* _REQUIRED ACTION_: Retype the following data exactly, but leave its pictures out.

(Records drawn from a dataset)
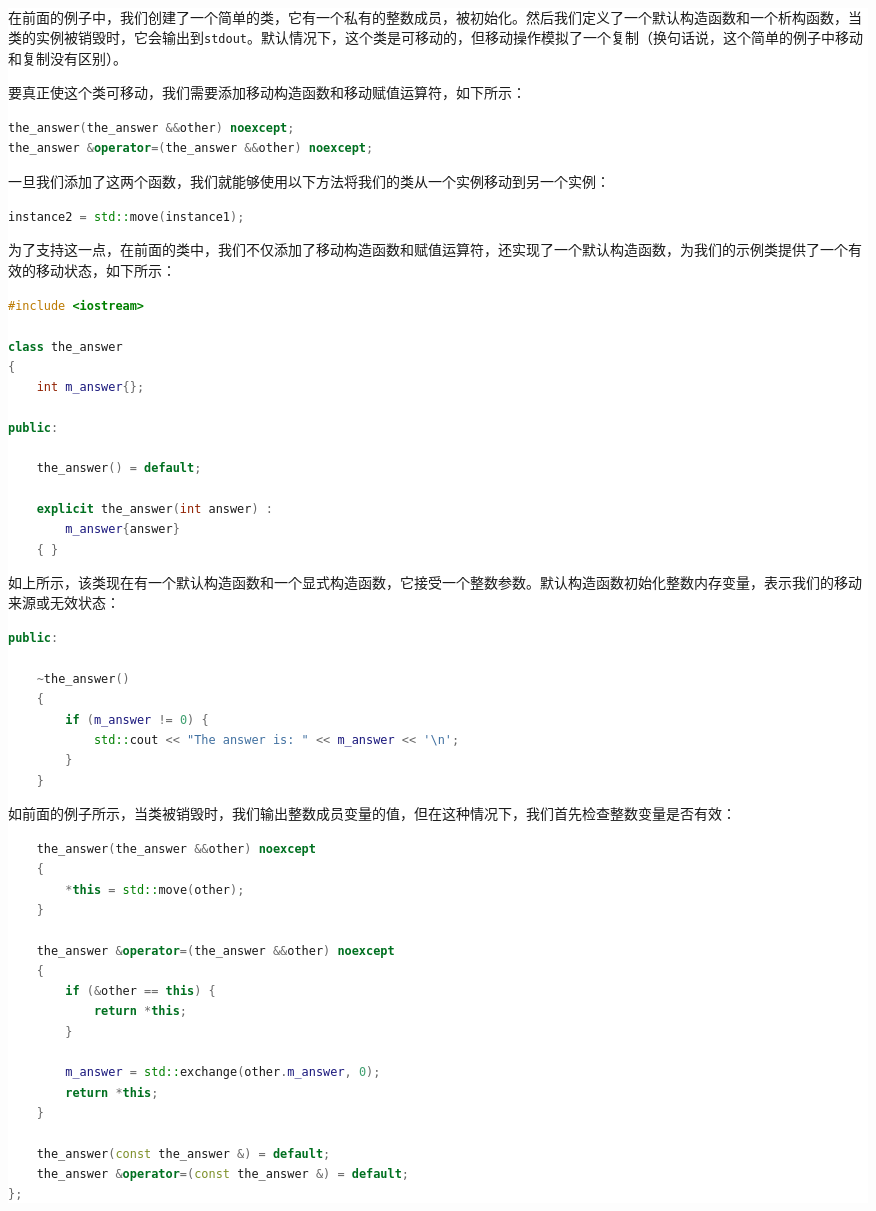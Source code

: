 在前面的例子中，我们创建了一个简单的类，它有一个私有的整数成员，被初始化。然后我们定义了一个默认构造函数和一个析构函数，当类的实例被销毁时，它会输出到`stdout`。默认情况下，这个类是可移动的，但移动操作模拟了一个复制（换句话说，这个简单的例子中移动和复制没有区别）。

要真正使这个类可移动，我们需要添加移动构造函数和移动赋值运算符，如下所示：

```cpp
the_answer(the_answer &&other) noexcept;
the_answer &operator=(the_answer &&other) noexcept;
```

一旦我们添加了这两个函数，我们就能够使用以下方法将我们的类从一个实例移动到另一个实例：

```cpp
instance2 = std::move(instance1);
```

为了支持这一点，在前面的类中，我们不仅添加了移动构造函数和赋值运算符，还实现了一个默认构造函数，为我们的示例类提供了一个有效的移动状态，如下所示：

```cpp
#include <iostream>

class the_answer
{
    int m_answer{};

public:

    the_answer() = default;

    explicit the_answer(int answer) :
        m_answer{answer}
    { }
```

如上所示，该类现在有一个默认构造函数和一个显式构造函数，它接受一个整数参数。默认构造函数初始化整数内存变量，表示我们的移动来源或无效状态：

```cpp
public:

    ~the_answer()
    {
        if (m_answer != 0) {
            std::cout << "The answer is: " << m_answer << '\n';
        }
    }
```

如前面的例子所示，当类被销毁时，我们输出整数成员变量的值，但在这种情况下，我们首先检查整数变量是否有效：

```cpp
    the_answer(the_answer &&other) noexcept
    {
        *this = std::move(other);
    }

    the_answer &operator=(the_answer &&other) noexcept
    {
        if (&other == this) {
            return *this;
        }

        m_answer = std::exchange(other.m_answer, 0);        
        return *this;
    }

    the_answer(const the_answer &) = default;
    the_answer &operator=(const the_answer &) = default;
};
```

* _ANSWER BOX_:
Source code

: 在前面的例子中，我们创建了一个简单的类，它有一个私有的整数成员，被初始化。然后我们定义了一个默认构造函数和一个析构函数，当类的实例被销毁时，它会输出到`stdout`。默认情况下，这个类是可移动的，但移动操作模拟了一个复制（换句话说，这个简单的例子中移动和复制没有区别）。

要真正使这个类可移动，我们需要添加移动构造函数和移动赋值运算符，如下所示：

```cpp
the_answer(the_answer &&other) noexcept;
the_answer &operator=(the_answer &&other) noexcept;
```

一旦我们添加了这两个函数，我们就能够使用以下方法将我们的类从一个实例移动到另一个实例：

```cpp
instance2 = std::move(instance1);
```

为了支持这一点，在前面的类中，我们不仅添加了移动构造函数和赋值运算符，还实现了一个默认构造函数，为我们的示例类提供了一个有效的移动状态，如下所示：

```cpp
#include <iostream>

class the_answer
{
    int m_answer{};

public:

    the_answer() = default;

    explicit the_answer(int answer) :
        m_answer{answer}
    { }
```

如上所示，该类现在有一个默认构造函数和一个显式构造函数，它接受一个整数参数。默认构造函数初始化整数内存变量，表示我们的移动来源或无效状态：

```cpp
public:

    ~the_answer()
    {
        if (m_answer != 0) {
            std::cout << "The answer is: " << m_answer << '\n';
        }
    }
```

如前面的例子所示，当类被销毁时，我们输出整数成员变量的值，但在这种情况下，我们首先检查整数变量是否有效：

```cpp
    the_answer(the_answer &&other) noexcept
    {
        *this = std::move(other);
    }

    the_answer &operator=(the_answer &&other) noexcept
    {
        if (&other == this) {
            return *this;
        }

        m_answer = std::exchange(other.m_answer, 0);        
        return *this;
    }

    the_answer(const the_answer &) = default;
    the_answer &operator=(const the_answer &) = default;
};
```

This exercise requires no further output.